Un día, cuando trabajaba en la Universidad de San Salvador, la célebre UCA donde mataron a los jesuitas hace años, estaba contemplando sus tumbas en la capilla universitaria y de pronto, comprendí que si yo estaba allí dejándome la piel era porque años atrás, en Palma de Mallorca, antes de ingresar en la Compañía de Jesús y de conocer a Ellacuría, mucho antes de incorporarme a la Teología de la Liberación y a la lucha contra la injusticia en el Tercer Mundo, un hombre, mi padre, me había enseñado lo que era la pobreza y cómo los pobres se merecían lo mejor de nosotros mismos. Está claro que me lo enseñaba como era frecuente en los años cincuenta, puede que con cierto paternalismo social, puede que hasta con una falta última de conciencia política, pero con una limpieza de corazón y con una seriedad que nunca pude olvidar: si yo estaba allí, ante las tumbas, era porque previamente había tenido un padre como el mío. El Tercer Mundo se aprende en este nuestro. Pero necesitamos pedagogos en marginalidad cercana, para poder, un día, comprender esa otra tan lejana y tan urgente. Todo empezó con un juguete navideño.

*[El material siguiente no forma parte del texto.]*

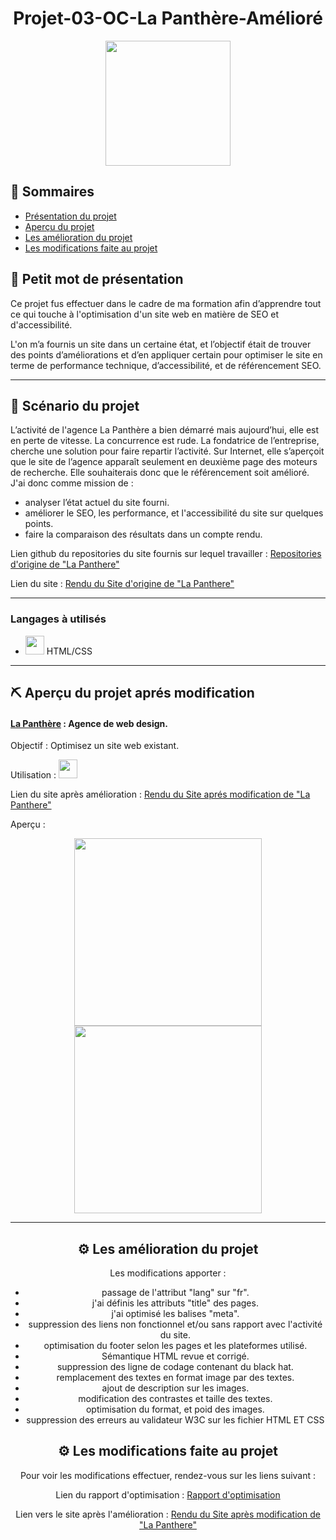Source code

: <h1 align="center">Projet-03-OC-La Panthère-Amélioré</h1>

<div align="center"><img height="200" src="https://i31.servimg.com/u/f31/13/52/99/79/logo_l10.png"></div>

## 📝 Sommaires

- [Présentation du projet](#présentation)
- [Aperçu du projet](#projet)
- [Les amélioration du projet](#amelioration)
- [Les modifications faite au projet](#modification)

## 💭 Petit mot de présentation <a name = "présentation"></a>

Ce projet fus effectuer dans le cadre de ma formation afin d’apprendre tout ce qui touche à l'optimisation d'un site web en matière de SEO et d'accessibilité.

L'on m’a fournis un site dans un certaine état, et l’objectif était de trouver des points d’améliorations et d’en appliquer certain pour optimiser le site en terme de performance technique, d’accessibilité, et de référencement SEO.

---

## :movie_camera: Scénario du projet

L’activité de l'agence La Panthère a bien démarré mais aujourd’hui, elle est en perte de vitesse. La concurrence est rude. La fondatrice de l’entreprise, cherche une solution pour faire repartir l’activité. Sur Internet, elle s’aperçoit que le site de l’agence apparaît seulement en deuxième page des moteurs de recherche. Elle souhaiterais donc que le référencement soit amélioré.
J'ai donc comme mission de :

- analyser l’état actuel du site fourni.
- améliorer le SEO, les performance, et l'accessibilité du site sur quelques points.
- faire la comparaison des résultats dans un compte rendu.

Lien github du repositories du site fournis sur lequel travailler : [Repositories d'origine de "La Panthere"](https://github.com/SheppardShepp/Starting-website-2-initial)

Lien du site : [Rendu du Site d'origine de "La Panthere"](https://sheppardshepp.github.io/Starting-website-2-initial/)

---

### Langages à utilisés

- <img height="30" src="https://i31.servimg.com/u/f31/13/52/99/79/logo_h11.png"> HTML/CSS

---

## ⛏️ Aperçu du projet aprés modification <a name = "projet"></a>

#### [La Panthère](https://sheppardshepp.github.io/Projet-03-OC-website-modifier/) <a name = "lapanthere"></a> : Agence de web design.

Objectif : Optimisez un site web existant.

Utilisation : <img height="30" src="https://i31.servimg.com/u/f31/13/52/99/79/logo_h11.png">

Lien du site après amélioration : [Rendu du Site aprés modification de "La Panthere"](https://sheppardshepp.github.io/Starting-website-2-ameliore/)

Aperçu :

<div align="center"><img height="300" src="https://i31.servimg.com/u/f31/13/52/99/79/lapant10.png"> <img height="300" src="https://i31.servimg.com/u/f31/13/52/99/79/lapant10.jpg"><div>

---

## :gear: Les amélioration du projet <a name = "amelioration"></a>

Les modifications apporter :

- passage de l'attribut "lang" sur "fr".
- j'ai définis les attributs "title" des pages.
- j'ai optimisé les balises "meta".
- suppression des liens non fonctionnel et/ou sans rapport avec l'activité du site.
- optimisation du footer selon les pages et les plateformes utilisé.
- Sémantique HTML revue et corrigé.
- suppression des ligne de codage contenant du black hat.
- remplacement des textes en format image par des textes.
- ajout de description sur les images.
- modification des contrastes et taille des textes.
- optimisation du format, et poid des images.
- suppression des erreurs au validateur W3C sur les fichier HTML ET CSS

## :gear: Les modifications faite au projet <a name = "modification"></a>

Pour voir les modifications effectuer, rendez-vous sur les liens suivant :

Lien du rapport d'optimisation : [Rapport d'optimisation](https://drive.google.com/file/d/1nsx-KxDRQk3YTt3E-iGQbsbZXRxyjidV/view?usp=sharing)

Lien vers le site après l'amélioration : [Rendu du Site après modification de "La Panthere"](https://sheppardshepp.github.io/Starting-website-2-ameliore/)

Y acabó lejos, donde dejé parte de mi alma.

Norberto Alcover, jesuita

Reinado Social, 861 diciembre de 2003

Para hacer

  1. ¿Cómo eran nuestras navidades de niño? ¿Qué es lo que más y mejor recordamos?

También nosotros podemos hacer algún gesto significativo estas Navidades. Lo pensamos, los preparamos… y lo realizamos.